冷めた肉と、Instagramという名の聖域
家族でキャンプに行くたび、私はまるで戦場に赴くかのように、大量の道具を車に積み込んでいました。総額で15万円はくだらない高価なキャンプギア。あれもこれもと買い揃えては、SNSで見たような完璧なキャンプ飯を作ろうと必死だったのです。
凝ったレシピを再現しようと、調理に45分もかけていました。盛り付けにも時間をかけ、スマホで写真を撮る。でも、撮り終えていざ食べようとすると、せっかくの肉はすっかり冷めてしまっている。そんなことが何度も続くと、「結局、家で食べる方が美味しいんじゃないか」 と、本末転倒な気持ちになったものです。家に帰れば、大量の使いかけの調味料や出番の少ない調理器具が、収納を圧迫していました。
ダイソーのクッカーが教えてくれたこと
そんなある日、パートの帰り道に立ち寄ったダイソーで、ふと目に留まった110円のアルミクッカー。特に目的があったわけではないのですが、その軽さとシンプルさに惹かれて買って帰りました。次にキャンプに行くとき、試しにこれ一つだけ持っていくことにしたのです。いつも使っていたコールマンの約1.2kgもあるクッカーセットは、思い切って置いていきました。

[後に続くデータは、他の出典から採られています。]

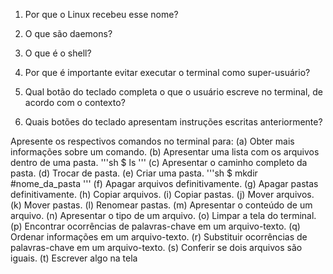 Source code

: 

1. Por que o Linux recebeu esse nome?

2. O que são daemons?

3. O que é o shell?

4. Por que é importante evitar executar o terminal como super-usuário?

5. Qual botão do teclado completa o que o usuário escreve no terminal, de acordo com o contexto?

6. Quais botões do teclado apresentam instruções escritas anteriormente?

Apresente os respectivos comandos no terminal para:
 (a) Obter mais informações sobre um comando.
 (b) Apresentar uma lista com os arquivos dentro de uma pasta.
'''sh
	$ ls
'''
 (c) Apresentar o caminho completo da pasta.
 (d) Trocar de pasta.
 (e) Criar uma pasta.
'''sh
	$ mkdir #nome_da_pasta
'''
 (f) Apagar arquivos definitivamente.
 (g) Apagar pastas definitivamente.
 (h) Copiar arquivos.
 (i) Copiar pastas.
 (j) Mover arquivos.
 (k) Mover pastas.
 (l) Renomear pastas.
 (m) Apresentar o conteúdo de um arquivo.
 (n) Apresentar o tipo de um arquivo.
 (o) Limpar a tela do terminal.
 (p) Encontrar ocorrências de palavras-chave em um arquivo-texto.
 (q) Ordenar informações em um arquivo-texto.
 (r) Substituir ocorrências de palavras-chave em um arquivo-texto.
 (s) Conferir se dois arquivos são iguais.
 (t) Escrever algo na tela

結果、驚くほど身軽で、準備も撤収も格段に楽になったのです。特に撤収時間が30分も短縮された時は、正直、少し虚無感に襲われました。今まで何に時間をかけていたんだろう、と。でも、同時に、肩の荷が下りたような安堵感も覚えました。余計なプライドや見栄が、どれほど自分を縛っていたのか、その時初めて気づいた気がします。
ライフの旬と、塩だけの夜
道具を減らしたことで、自然と食材や調味料もシンプルになりました。近所のスーパー「ライフ」で、その時々の旬の野菜や肉を少しだけ買う。調味料は、塩、胡椒、オリーブオイルの3種類だけに絞りました。これで本当に美味しいのか、最初は不安でした。
ところが、これがどうでしょう。余計な味付けがない分、食材本来の味が際立つではありませんか。焚き火の炎で焼いただけのシンプルな肉や野菜が、こんなにも美味しいものかと、家族みんなで感動しました。調理時間は15分ほど。食事にかかる費用も、以前の1泊2,000円から、今では800円くらいに抑えられています。

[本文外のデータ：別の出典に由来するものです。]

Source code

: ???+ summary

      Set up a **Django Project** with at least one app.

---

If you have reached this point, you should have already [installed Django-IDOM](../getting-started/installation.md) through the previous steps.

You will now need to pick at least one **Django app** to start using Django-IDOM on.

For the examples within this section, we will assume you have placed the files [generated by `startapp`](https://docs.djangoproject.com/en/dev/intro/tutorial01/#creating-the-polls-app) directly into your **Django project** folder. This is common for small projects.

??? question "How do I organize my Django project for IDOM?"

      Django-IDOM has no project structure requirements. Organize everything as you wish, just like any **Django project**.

余談ですが、先日、実母のデイサービスの手続きで役所に行ったのですが、書類の多さにうんざりしました。何でもかんでも複雑に考えすぎると、肝心なことを見失ってしまう。キャンプ飯も、もしかしたら同じなのかもしれませんね。
道具を捨て、自分を拾うキャンプ
キャンプを通して、私は少しずつ変わっていったように思います。たくさんの道具や、SNSでの「いいね」を追い求めることが、本当の豊かさではないと気づきました。高価な調理器具が必ずしも料理の満足度を高めるわけではない、という話を聞いたことがありますが、まさにその通りだと実感しています。
本当に大切なのは、家族と過ごす時間、自然の中でゆっくりと流れる時間、そして、誰にも見られない場所で、五感を使って食事を味わうこと。キャンプ飯の準備や片付けが楽になったことで、娘や夫と話す時間が増えました。娘に「ママのキャンプ飯、最高!」と褒められた時、これまでの努力が報われた喜びと、新しい自分へ向かう強い意欲を確信しました。
自宅の収納も、以前よりずっとスッキリしました。道具を減らすことは、自分の人生の優先順位を整理することと似ているのかもしれません。これからも、私は自分だけの焚き火を囲んで、飾らない、本当の味を噛みしめていきたいと思っています。完璧な答えは出ないけれど、自分なりに向き合っていくことで、きっとまた新しい発見があるはずです。